- _ASSIGNMENT_
From the records below, print exactly the lines starting at the one containing "The last step" and ending at the one containing "(\forall x.even(x))$. This", ends included, and nothing else.

- _Collected data_

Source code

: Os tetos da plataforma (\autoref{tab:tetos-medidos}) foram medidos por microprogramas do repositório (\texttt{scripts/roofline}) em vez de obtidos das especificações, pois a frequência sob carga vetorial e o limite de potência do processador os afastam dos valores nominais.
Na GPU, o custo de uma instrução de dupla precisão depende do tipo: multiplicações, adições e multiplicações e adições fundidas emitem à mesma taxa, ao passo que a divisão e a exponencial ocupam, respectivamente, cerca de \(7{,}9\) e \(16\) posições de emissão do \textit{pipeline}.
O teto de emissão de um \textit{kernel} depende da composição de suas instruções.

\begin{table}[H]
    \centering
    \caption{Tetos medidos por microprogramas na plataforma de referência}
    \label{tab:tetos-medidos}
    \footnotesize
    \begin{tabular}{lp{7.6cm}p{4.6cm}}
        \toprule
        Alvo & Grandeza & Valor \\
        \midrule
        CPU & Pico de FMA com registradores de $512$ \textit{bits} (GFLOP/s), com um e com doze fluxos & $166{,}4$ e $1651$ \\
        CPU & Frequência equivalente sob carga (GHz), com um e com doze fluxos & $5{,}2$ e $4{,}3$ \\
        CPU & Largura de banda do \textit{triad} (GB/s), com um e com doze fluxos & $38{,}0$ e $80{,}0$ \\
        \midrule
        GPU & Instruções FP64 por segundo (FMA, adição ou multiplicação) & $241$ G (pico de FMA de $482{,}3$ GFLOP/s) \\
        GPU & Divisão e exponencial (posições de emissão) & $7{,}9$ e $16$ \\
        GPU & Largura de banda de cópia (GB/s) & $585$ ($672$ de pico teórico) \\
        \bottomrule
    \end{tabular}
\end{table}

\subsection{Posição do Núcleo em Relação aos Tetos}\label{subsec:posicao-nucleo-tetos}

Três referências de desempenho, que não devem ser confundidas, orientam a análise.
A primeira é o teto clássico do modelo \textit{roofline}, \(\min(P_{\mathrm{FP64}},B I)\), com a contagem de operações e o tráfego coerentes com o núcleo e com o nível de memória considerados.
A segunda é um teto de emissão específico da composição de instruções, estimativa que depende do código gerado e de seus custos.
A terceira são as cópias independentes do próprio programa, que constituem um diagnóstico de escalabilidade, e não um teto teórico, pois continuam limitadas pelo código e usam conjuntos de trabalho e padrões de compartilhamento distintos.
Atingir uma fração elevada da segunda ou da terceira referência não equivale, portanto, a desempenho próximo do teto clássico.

---

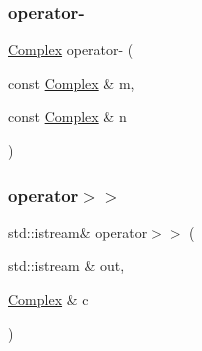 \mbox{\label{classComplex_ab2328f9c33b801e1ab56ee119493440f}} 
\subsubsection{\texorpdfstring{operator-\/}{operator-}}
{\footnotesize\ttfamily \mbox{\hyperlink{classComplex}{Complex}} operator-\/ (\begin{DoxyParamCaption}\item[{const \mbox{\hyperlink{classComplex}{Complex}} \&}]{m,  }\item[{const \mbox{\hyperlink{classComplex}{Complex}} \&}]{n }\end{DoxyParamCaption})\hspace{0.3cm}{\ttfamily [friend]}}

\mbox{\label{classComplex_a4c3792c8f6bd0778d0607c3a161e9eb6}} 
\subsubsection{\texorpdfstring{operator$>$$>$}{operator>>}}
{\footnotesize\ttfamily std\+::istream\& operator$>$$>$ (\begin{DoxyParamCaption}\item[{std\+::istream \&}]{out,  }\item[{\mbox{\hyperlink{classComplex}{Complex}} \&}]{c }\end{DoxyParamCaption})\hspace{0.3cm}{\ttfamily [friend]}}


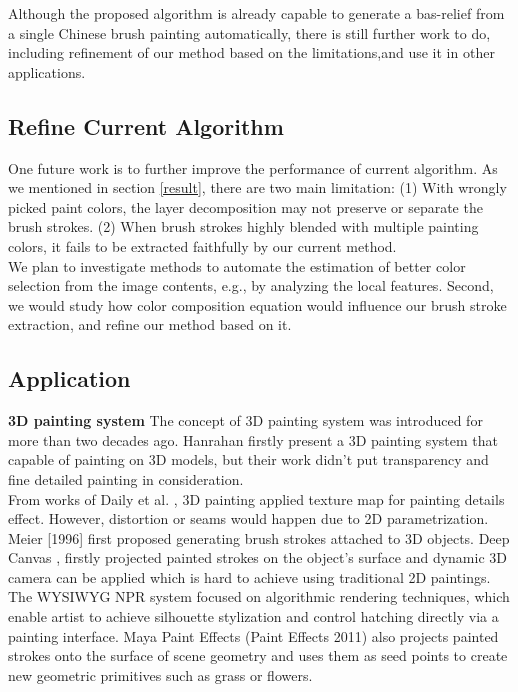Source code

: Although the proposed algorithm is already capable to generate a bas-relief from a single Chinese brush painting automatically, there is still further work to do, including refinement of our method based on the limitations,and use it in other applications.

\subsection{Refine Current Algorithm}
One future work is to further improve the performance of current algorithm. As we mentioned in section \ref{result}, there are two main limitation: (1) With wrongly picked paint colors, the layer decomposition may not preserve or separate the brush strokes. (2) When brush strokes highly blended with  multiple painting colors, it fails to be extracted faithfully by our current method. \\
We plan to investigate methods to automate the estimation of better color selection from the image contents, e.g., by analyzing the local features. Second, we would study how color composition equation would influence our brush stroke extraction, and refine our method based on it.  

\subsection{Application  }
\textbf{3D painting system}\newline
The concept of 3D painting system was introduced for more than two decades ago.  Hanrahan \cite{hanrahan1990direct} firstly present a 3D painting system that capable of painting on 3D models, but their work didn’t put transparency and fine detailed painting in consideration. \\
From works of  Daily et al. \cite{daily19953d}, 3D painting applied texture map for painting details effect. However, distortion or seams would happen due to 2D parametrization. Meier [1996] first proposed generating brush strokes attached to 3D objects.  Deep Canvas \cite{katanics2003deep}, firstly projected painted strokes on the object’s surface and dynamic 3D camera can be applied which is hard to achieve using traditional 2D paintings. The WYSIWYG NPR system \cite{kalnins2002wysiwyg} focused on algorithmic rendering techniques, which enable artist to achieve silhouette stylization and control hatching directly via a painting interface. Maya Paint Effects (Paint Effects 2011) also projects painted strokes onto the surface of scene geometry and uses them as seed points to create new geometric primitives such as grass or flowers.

* * *

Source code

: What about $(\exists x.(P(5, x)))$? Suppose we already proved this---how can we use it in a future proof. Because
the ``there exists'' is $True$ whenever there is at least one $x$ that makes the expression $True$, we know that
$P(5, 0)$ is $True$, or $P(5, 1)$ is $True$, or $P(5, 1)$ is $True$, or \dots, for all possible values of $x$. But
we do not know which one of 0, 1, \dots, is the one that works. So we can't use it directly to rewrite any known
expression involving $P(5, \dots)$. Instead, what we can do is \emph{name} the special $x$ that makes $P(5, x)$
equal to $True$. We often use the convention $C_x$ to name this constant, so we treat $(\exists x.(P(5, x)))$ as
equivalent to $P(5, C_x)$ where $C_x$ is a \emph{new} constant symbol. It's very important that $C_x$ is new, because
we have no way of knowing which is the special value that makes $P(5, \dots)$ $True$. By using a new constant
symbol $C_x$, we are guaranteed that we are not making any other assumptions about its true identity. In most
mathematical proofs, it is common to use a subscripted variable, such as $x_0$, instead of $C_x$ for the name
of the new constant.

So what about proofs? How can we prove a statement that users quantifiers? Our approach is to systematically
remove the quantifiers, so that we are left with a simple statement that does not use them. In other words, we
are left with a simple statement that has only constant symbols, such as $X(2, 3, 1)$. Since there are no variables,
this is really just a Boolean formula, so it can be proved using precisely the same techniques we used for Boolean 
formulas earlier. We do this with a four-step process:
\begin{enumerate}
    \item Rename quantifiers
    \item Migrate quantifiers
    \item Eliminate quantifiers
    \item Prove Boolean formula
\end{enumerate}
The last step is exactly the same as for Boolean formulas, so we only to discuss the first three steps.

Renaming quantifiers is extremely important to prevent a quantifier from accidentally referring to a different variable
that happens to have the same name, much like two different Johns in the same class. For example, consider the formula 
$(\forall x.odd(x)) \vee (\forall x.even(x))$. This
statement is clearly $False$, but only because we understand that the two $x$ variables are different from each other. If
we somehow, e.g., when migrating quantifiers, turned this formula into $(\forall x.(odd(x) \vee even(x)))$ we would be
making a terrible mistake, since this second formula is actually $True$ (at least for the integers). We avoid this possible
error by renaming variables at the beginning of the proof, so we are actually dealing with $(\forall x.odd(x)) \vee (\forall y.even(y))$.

- _REPLY_
The last step is exactly the same as for Boolean formulas, so we only to discuss the first three steps.

Renaming quantifiers is extremely important to prevent a quantifier from accidentally referring to a different variable
that happens to have the same name, much like two different Johns in the same class. For example, consider the formula 
$(\forall x.odd(x)) \vee (\forall x.even(x))$. This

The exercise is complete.